Multiple System Atrophy
Conditions
Keywords
multiple system atrophy, MSA,, intravenous immunoglobulin, IVIg
Brief summary
Multiple System Atrophy (MSA) is a progressive sporadic neurodegenerative disorder leading to widespread loss of brain cells that results in parkinsonian, cerebellar and autonomic dysfunction. The cause of the MSA remains unclear. Available treatment is symptomatic only and does not alter the course of disease. Although the cause of MSA remains unclear, there is evidence of presence of common neuroinflammatory mechanisms in the MSA brains including activation of microglia and production of toxic cytokines. This research protocol is based on hypothesis that the MSA progression can be altered by blocking the neuroinflammatory activity. This protocol includes administration of intravenous immunoglobulin (IVIg). IVIg contains antibodies derived from human plasma which can block the inflammatory responses in the brain that can lead to loss of brain cells.
Interventions
The intravenous immunoglobulin (brand Privigen) will be infused intravenously, monthly, 6 times, for 6 months the dose will be 0.4 gram/kg for each infusion.
Sponsors
University of Massachusetts, Worcester
Study design
Allocation
NA
Intervention model
SINGLE_GROUP
Primary purpose
TREATMENT
Masking
NONE
Eligibility
Sex/Gender
ALL
Age
18 Years to No maximum
Healthy volunteers
No
Inclusion criteria
1. Male or female older than 17 years. 2. Clinical diagnosis of probable multiple system atrophy 3. Provide written informed consent to participate in the study 4. Understand that they may withdraw their consent at any time
Exclusion criteria
1. Women who are pregnant or lactating 2. In the investigator's opinion, have any other significant systemic, hepatic, cardiac or renal illness. 3. In the investigator's opinion, the subjects are significantly dehydrated, as determined by clinical evaluation including measurement of skin turgor, blood urea nitrogen and creatinine values.
Design outcomes
Primary
| Measure | Time frame | Description |
|---|---|---|
| Number of Adverse Events up to Six Months Post-treatment | Monthly, up to 8 months (including the screening visit and the final visit) | The primary outcome measure was to evaluate the safety and tolerability of the IVIG infusions in patients with multiple system atrophy.

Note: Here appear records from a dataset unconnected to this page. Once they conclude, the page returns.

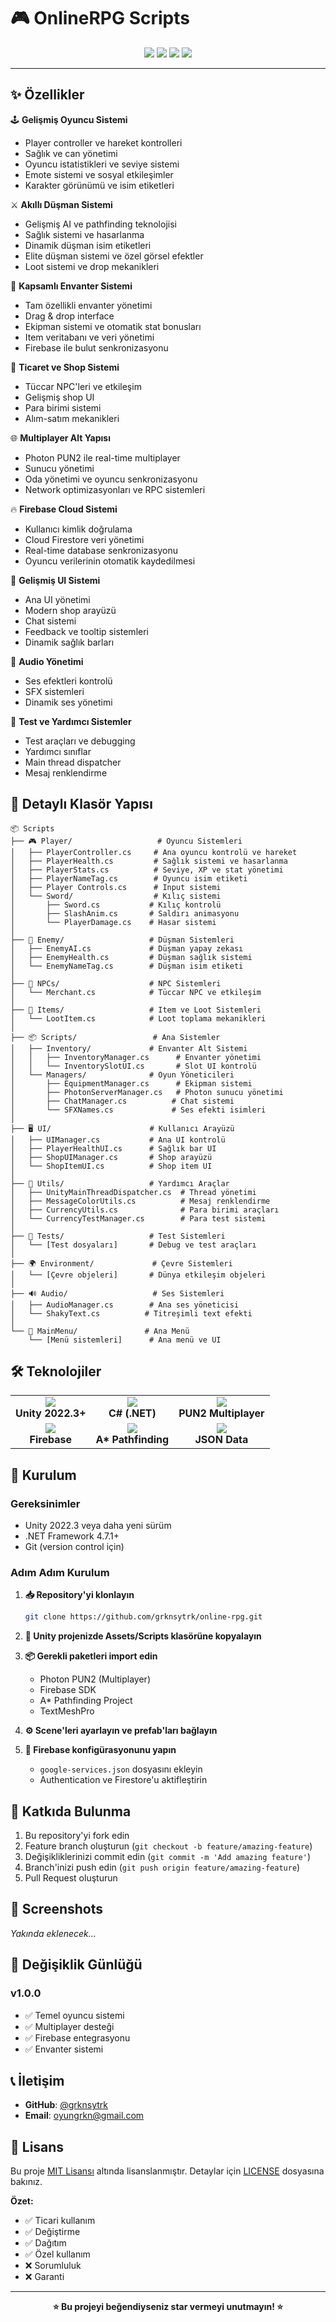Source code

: # 🎮 OnlineRPG Scripts

<div align="center">
  <img src="https://img.shields.io/badge/Unity-2022.3+-000000?style=for-the-badge&logo=unity&logoColor=white" />
  <img src="https://img.shields.io/badge/C%23-.NET-239120?style=for-the-badge&logo=c-sharp&logoColor=white" />
  <img src="https://img.shields.io/badge/Photon-PUN2-00C853?style=for-the-badge" />
  <img src="https://img.shields.io/badge/Firebase-Enabled-FFA000?style=for-the-badge&logo=firebase&logoColor=white" />
</div>


---

## ✨ Özellikler

🕹️ **Gelişmiş Oyuncu Sistemi**
- Player controller ve hareket kontrolleri
- Sağlık ve can yönetimi
- Oyuncu istatistikleri ve seviye sistemi
- Emote sistemi ve sosyal etkileşimler
- Karakter görünümü ve isim etiketleri

⚔️ **Akıllı Düşman Sistemi**
- Gelişmiş AI ve pathfinding teknolojisi
- Sağlık sistemi ve hasarlanma
- Dinamik düşman isim etiketleri
- Elite düşman sistemi ve özel görsel efektler
- Loot sistemi ve drop mekanikleri

🎒 **Kapsamlı Envanter Sistemi**
- Tam özellikli envanter yönetimi
- Drag & drop interface
- Ekipman sistemi ve otomatik stat bonusları
- Item veritabanı ve veri yönetimi
- Firebase ile bulut senkronizasyonu

🛒 **Ticaret ve Shop Sistemi**
- Tüccar NPC'leri ve etkileşim
- Gelişmiş shop UI
- Para birimi sistemi
- Alım-satım mekanikleri

🌐 **Multiplayer Alt Yapısı**
- Photon PUN2 ile real-time multiplayer
- Sunucu yönetimi
- Oda yönetimi ve oyuncu senkronizasyonu
- Network optimizasyonları ve RPC sistemleri

🔥 **Firebase Cloud Sistemi**
- Kullanıcı kimlik doğrulama
- Cloud Firestore veri yönetimi
- Real-time database senkronizasyonu
- Oyuncu verilerinin otomatik kaydedilmesi

🎨 **Gelişmiş UI Sistemi**
- Ana UI yönetimi
- Modern shop arayüzü
- Chat sistemi
- Feedback ve tooltip sistemleri
- Dinamik sağlık barları

🎵 **Audio Yönetimi**
- Ses efektleri kontrolü
- SFX sistemleri
- Dinamik ses yönetimi

🧪 **Test ve Yardımcı Sistemler**
- Test araçları ve debugging
- Yardımcı sınıflar
- Main thread dispatcher
- Mesaj renklendirme

## 📁 Detaylı Klasör Yapısı

```
📦 Scripts
├── 🎮 Player/                   # Oyuncu Sistemleri
│   ├── PlayerController.cs     # Ana oyuncu kontrolü ve hareket
│   ├── PlayerHealth.cs         # Sağlık sistemi ve hasarlanma
│   ├── PlayerStats.cs          # Seviye, XP ve stat yönetimi
│   ├── PlayerNameTag.cs        # Oyuncu isim etiketi
│   ├── Player Controls.cs      # Input sistemi
│   └── Sword/                  # Kılıç sistemi
│       ├── Sword.cs           # Kılıç kontrolü
│       ├── SlashAnim.cs       # Saldırı animasyonu
│       └── PlayerDamage.cs    # Hasar sistemi
│
├── 👹 Enemy/                   # Düşman Sistemleri
│   ├── EnemyAI.cs             # Düşman yapay zekası
│   ├── EnemyHealth.cs         # Düşman sağlık sistemi
│   └── EnemyNameTag.cs        # Düşman isim etiketi
│
├── 👥 NPCs/                    # NPC Sistemleri
│   └── Merchant.cs            # Tüccar NPC ve etkileşim
│
├── 🎒 Items/                   # Item ve Loot Sistemleri
│   └── LootItem.cs            # Loot toplama mekanikleri
│
├── 📦 Scripts/                 # Ana Sistemler
│   ├── Inventory/             # Envanter Alt Sistemi
│   │   ├── InventoryManager.cs      # Envanter yönetimi
│   │   └── InventorySlotUI.cs       # Slot UI kontrolü
│   └── Managers/              # Oyun Yöneticileri
│       ├── EquipmentManager.cs      # Ekipman sistemi
│       ├── PhotonServerManager.cs   # Photon sunucu yönetimi
│       ├── ChatManager.cs          # Chat sistemi
│       └── SFXNames.cs             # Ses efekti isimleri
│
├── 🖥️ UI/                      # Kullanıcı Arayüzü
│   ├── UIManager.cs           # Ana UI kontrolü
│   ├── PlayerHealthUI.cs      # Sağlık bar UI
│   ├── ShopUIManager.cs       # Shop arayüzü
│   └── ShopItemUI.cs          # Shop item UI
│
├── 🔧 Utils/                   # Yardımcı Araçlar
│   ├── UnityMainThreadDispatcher.cs  # Thread yönetimi
│   ├── MessageColorUtils.cs          # Mesaj renklendirme
│   ├── CurrencyUtils.cs              # Para birimi araçları
│   └── CurrencyTestManager.cs        # Para test sistemi
│
├── 🧪 Tests/                   # Test Sistemleri
│   └── [Test dosyaları]       # Debug ve test araçları
│
├── 🌍 Environment/             # Çevre Sistemleri
│   └── [Çevre objeleri]       # Dünya etkileşim objeleri
│
├── 🔊 Audio/                   # Ses Sistemleri
│   ├── AudioManager.cs        # Ana ses yöneticisi
│   └── ShakyText.cs          # Titreşimli text efekti
│
└── 📱 MainMenu/               # Ana Menü
    └── [Menü sistemleri]      # Ana menü ve UI
```

## 🛠️ Teknolojiler

<table>
<tr>
<td align="center">
  <img src="https://img.shields.io/badge/Unity-000000?style=for-the-badge&logo=unity&logoColor=white" /><br />
  <b>Unity 2022.3+</b>
</td>
<td align="center">
  <img src="https://img.shields.io/badge/C%23-239120?style=for-the-badge&logo=c-sharp&logoColor=white" /><br />
  <b>C# (.NET)</b>
</td>
<td align="center">
  <img src="https://img.shields.io/badge/Photon-00C853?style=for-the-badge" /><br />
  <b>PUN2 Multiplayer</b>
</td>
</tr>
<tr>
<td align="center">
  <img src="https://img.shields.io/badge/Firebase-FFA000?style=for-the-badge&logo=firebase&logoColor=white" /><br />
  <b>Firebase</b>
</td>
<td align="center">
  <img src="https://img.shields.io/badge/A*-Pathfinding-FF6B6B?style=for-the-badge" /><br />
  <b>A* Pathfinding</b>
</td>
<td align="center">
  <img src="https://img.shields.io/badge/JSON-Database-4ECDC4?style=for-the-badge" /><br />
  <b>JSON Data</b>
</td>
</tr>
</table>

## 🚀 Kurulum

### Gereksinimler
- Unity 2022.3 veya daha yeni sürüm
- .NET Framework 4.7.1+
- Git (version control için)

### Adım Adım Kurulum

1. **📥 Repository'yi klonlayın**
   ```bash
   git clone https://github.com/grknsytrk/online-rpg.git
   ```

2. **📁 Unity projenizde Assets/Scripts klasörüne kopyalayın**

3. **📦 Gerekli paketleri import edin**
   - Photon PUN2 (Multiplayer)
   - Firebase SDK
   - A* Pathfinding Project
   - TextMeshPro

4. **⚙️ Scene'leri ayarlayın ve prefab'ları bağlayın**

5. **🔧 Firebase konfigürasyonunu yapın**
   - `google-services.json` dosyasını ekleyin
   - Authentication ve Firestore'u aktifleştirin

## 🤝 Katkıda Bulunma

1. Bu repository'yi fork edin
2. Feature branch oluşturun (`git checkout -b feature/amazing-feature`)
3. Değişikliklerinizi commit edin (`git commit -m 'Add amazing feature'`)
4. Branch'inizi push edin (`git push origin feature/amazing-feature`)
5. Pull Request oluşturun

## 📸 Screenshots

*Yakında eklenecek...*

## 📝 Değişiklik Günlüğü

### v1.0.0
- ✅ Temel oyuncu sistemi
- ✅ Multiplayer desteği
- ✅ Firebase entegrasyonu
- ✅ Envanter sistemi

## 📞 İletişim

- **GitHub**: [@grknsytrk](https://github.com/grknsytrk)
- **Email**: oyungrkn@gmail.com

## 📄 Lisans

Bu proje [MIT Lisansı](LICENSE) altında lisanslanmıştır. Detaylar için [LICENSE](LICENSE) dosyasına bakınız.

**Özet:**
- ✅ Ticari kullanım
- ✅ Değiştirme
- ✅ Dağıtım
- ✅ Özel kullanım
- ❌ Sorumluluk
- ❌ Garanti

---

<div align="center">
  <b>⭐ Bu projeyi beğendiyseniz star vermeyi unutmayın! ⭐</b>
</div>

The primary endpoint was defined as the frequency of adverse events (AE). AEs including their severity and relationship to the IVIG were assessed throughout the study and at least 60 days after the last infusion. The AEs were considered to be related to the IVIG infusion (infusional AE) if they occurred during an infusion or within 72 hours afterwards. Non-infusional AEs were further classified as possible related to IVIG or likely not related to IVIG. Serious AEs assessed include medical occurrences that result in death, are life threatening, require hospitalization or prolongation of hospitalization. Any AE was defined as occurrence of any symptom regardless of intensity grade. |
Secondary
| Measure | Time frame | Description |
|---|---|---|
| Preliminary Efficacy of IVIg for Treatment of MSA. | Monthly, up to 8 months (including the screening visit and the final visit) | The secondary outcome measure was to evaluate the preliminary efficacy of IVIG for the treatment of MSA. The primary efficacy endpoint was change of the Unified MSA Rating Scale (UMSARS-I and UMSAR-II) compared to baseline. UMSARS-I and UMSARS-II are validated semiquantitative rating scales for evaluation of severity of MSA. UMSARS-I comprises a historical review of disease-related impairments and UMSARS-II comprises motor examination. UMSARS-I has 12 questions, each with assigned score 0-4, where 0 is normal and \> are abnormal responses. Total range of UMSARS-I is 0 to 48. UMSARS-II has 12 items rated by an examiner, each with assigned score 0-4, where 0 is normal and \> are abnormal responses. Total range of UMSARS-II is 0 to 56. The scores of UMSARS-I and UMSARS-II at baseline (month 1) was compared with the scores obtained at the final visit (month 8) which was 8 months apart. The interventions occured at months 2-7, total six times. |
Countries
United States
Participant flow
Participants by arm
| Arm | Count |
|---|---|
| Open Label Interventional Arm intravenous immunoglobulin (IVIg): The IVIg will be infused intravenously, monthly, 6 times, the dose will be 0.4 gram/kg for each infusion. | 9 |
| Total | 9 |
Withdrawals & dropouts
| Period | Reason | FG000 |
|---|---|---|
| Overall Study | Adverse Event | 2 |
Baseline characteristics
| Characteristic | Open Label Interventional Arm |
|---|---|
| Age, Categorical <=18 years | 0 Participants |
| Age, Categorical >=65 years | 0 Participants |
| Age, Categorical Between 18 and 65 years | 9 Participants |
| Age, Continuous | 59 years |
| Gender Female | 3 Participants |
| Gender Male | 6 Participants |
| Region of Enrollment United States | 9 participants |
Adverse events
| Event type | EG000 affected / at risk |
|---|---|
| deaths Total, all-cause mortality | — / — |
| other Total, other adverse events | 9 / 9 |
| serious Total, serious adverse events | 0 / 9 |
Outcome results
Primary
Number of Adverse Events up to Six Months Post-treatment
The primary outcome measure was to evaluate the safety and tolerability of the IVIG infusions in patients with multiple system atrophy. The primary endpoint was defined as the frequency of adverse events (AE). AEs including their severity and relationship to the IVIG were assessed throughout the study and at least 60 days after the last infusion. The AEs were considered to be related to the IVIG infusion (infusional AE) if they occurred during an infusion or within 72 hours afterwards. Non-infusional AEs were further classified as possible related to IVIG or likely not related to IVIG. Serious AEs assessed include medical occurrences that result in death, are life threatening, require hospitalization or prolongation of hospitalization. Any AE was defined as occurrence of any symptom regardless of intensity grade.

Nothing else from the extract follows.